Una más de las facetas del crimen es actuar como fuerza de choque para abrir al capital —propio o de otros— espacios territoriales ya ocupados, llegar a donde no puede el Estado mediante la ley, acompañarlo o sustituirlo en el empleo de la fuerza ilegítima. En el vértigo de la acumulación ilimitada de valor, la empresa capitalista requiere suprimir toda interferencia a su racionalidad voraz. Ante la imposibilidad de colonizar tierras ignotas —como en otro tiempo fueron el Nuevo Continente, África y Oriente—, la consigna es “limpiar” las áreas disponibles (David Harvey), despojar a quienes viven y trabajan en ellas, activar el capital ocioso mediante la “privatización universal” (Nick Srnicek y Alex Williams). Esto es, la actualización contemporánea de la llamada acumulación originaria de capital, aquel punto de partida de la producción moderna de mercancías cuando se “separa súbita y violentamente a grandes masas humanas de sus medios de subsistencia y de producción” (Marx).
Ahora bien, la economía criminal funciona no con base en el mercado libre de la fuerza de trabajo, lo hace sirviéndose de la coerción. Los campesinos son coaccionados para vender la goma de opio a las bandas delincuenciales. Esto también ocurre a quienes se incorporan a los grupos criminales. Puede ser que en principio alguien pueda elegir si participa o no en ellos, pero estas bandas amenazan a los agricultores con forzar a sus hijos al sicariato. Lo cierto es que, ya dentro, es sumamente difícil la evasión. El contrato criminal no puede cancelarse voluntariamente y reclama la lealtad absoluta e incondicional a los jefes. Su ruptura se paga con la vida o la guerra, si es que el desertor migra a una banda contraria o inicia la carrera por cuenta propia. A una escala mayor, esto aconteció cuando se pulverizaron los cárteles, provocando también equilibrios frágiles.

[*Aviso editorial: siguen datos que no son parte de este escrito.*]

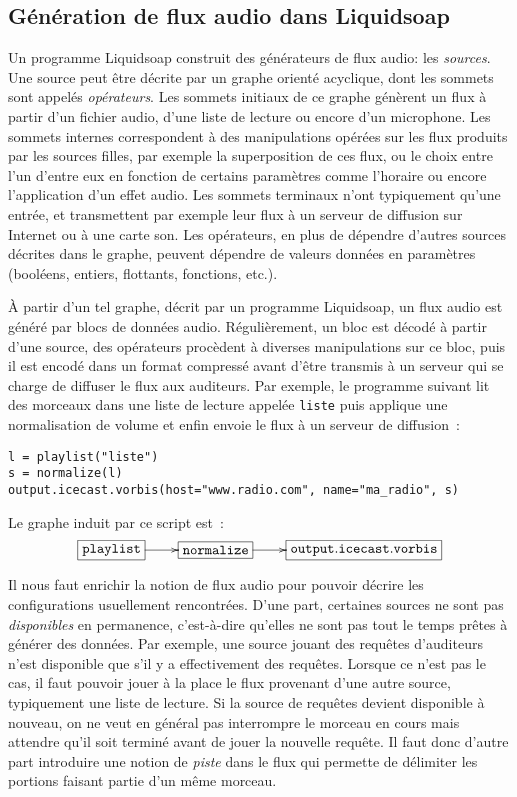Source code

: \documentclass[twoside]{article}
\newcommand{\liquidsoap}{Liquidsoap}
\theoremstyle{plain}
\theoremstyle{definition}
\theoremstyle{remark}
\begin{document}
\subsection{Génération de flux audio dans \liquidsoap}

Un programme \liquidsoap{} construit des générateurs de flux audio: les 
\emph{sources}. Une source peut être décrite par un graphe orienté acyclique,
dont les sommets sont appelés \emph{opérateurs}.
Les sommets initiaux de ce graphe
génèrent un flux à partir d'un fichier audio, d'une liste de lecture ou 
encore d'un microphone.
Les sommets internes correspondent à des manipulations opérées sur les flux
produits par les sources filles, par exemple la superposition de ces flux, ou
le choix entre l'un d'entre eux en fonction de certains paramètres comme l'horaire ou
encore l'application d'un effet audio.
Les sommets terminaux n'ont typiquement qu'une entrée, et transmettent par 
exemple leur flux à un serveur de diffusion sur Internet ou à une carte son.
Les opérateurs, en plus de dépendre d'autres
sources décrites dans le graphe, peuvent dépendre de valeurs données en
paramètres (booléens, entiers, flottants, fonctions, etc.).

À partir d'un tel graphe, décrit par un programme \liquidsoap{}, un flux audio
est généré par blocs de données audio. Régulièrement, un bloc est décodé à
partir d'une source, des opérateurs procèdent à diverses manipulations sur ce bloc,
puis il est encodé dans un format compressé avant d'être transmis à un serveur
qui se charge de diffuser le flux aux auditeurs.
Par exemple, le programme
suivant lit des morceaux dans une liste de lecture appelée \texttt{liste} puis
applique une normalisation de volume et enfin envoie le flux à un serveur de
diffusion~:
\begin{verbatim}
l = playlist("liste")
s = normalize(l)
output.icecast.vorbis(host="www.radio.com", name="ma_radio", s)
\end{verbatim}
Le graphe induit par ce script est~:
\[
\xymatrix{
  *+[F]{\mathtt{playlist}}\ar[r]&
  *+[F]{\mathtt{normalize}}\ar[r]&
  *+[F]{\mathtt{output.icecast.vorbis}}\\
}
\]

Il nous faut enrichir la notion de flux audio pour pouvoir décrire
les configurations usuellement rencontrées.
D'une part, certaines sources ne sont pas \emph{disponibles} en permanence,
c'est-à-dire qu'elles ne sont pas tout le temps prêtes à générer des données.
Par exemple, une source jouant des requêtes d'auditeurs n'est disponible
que s'il y a effectivement des requêtes. Lorsque ce n'est pas le cas, il
faut pouvoir jouer à la place le flux provenant d'une autre source, typiquement
une liste de lecture. Si la source de requêtes devient disponible à nouveau, on
ne veut en général pas interrompre le morceau en cours mais attendre qu'il soit
terminé avant de jouer la nouvelle requête. Il faut donc d'autre part introduire une
notion de \emph{piste} dans le flux qui permette de délimiter les portions
faisant partie d'un même morceau.
\end{document}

La potestad sobre la vida de los demás —sean o no parte de las organizaciones criminales— es una forma de coacción que a la vez la excede. Fuerza a los individuos sojuzgados a obedecer ciegamente a quien posee los instrumentos de la violencia, pero es también una facultad soberana que éste puede ejercer en cualquier momento. La pena capital, reservada al Estado, puede aplicarla cualquier entidad privada —“máquinas de guerra” (Ioan Grillo) u otro tipo de ejércitos irregulares— que tenga la disposición y los medios suficientes. Con el desmantelamiento progresivo del Estado ha ocurrido “la privatización del poder de coacción, así como de los medios que la hacen posible” (Achile Mbembe). Contra lo que pudiera parecer, la violencia, así sea excesiva, es administrada con la intención de producir un efecto calculado, enviar algún mensaje a un grupo rival, a un segmento de la sociedad o a la autoridad. La eficiencia se premia de la misma manera que los errores se pagan, y más todavía la traición. En la semiosis criminal todo tiene su razón de ser.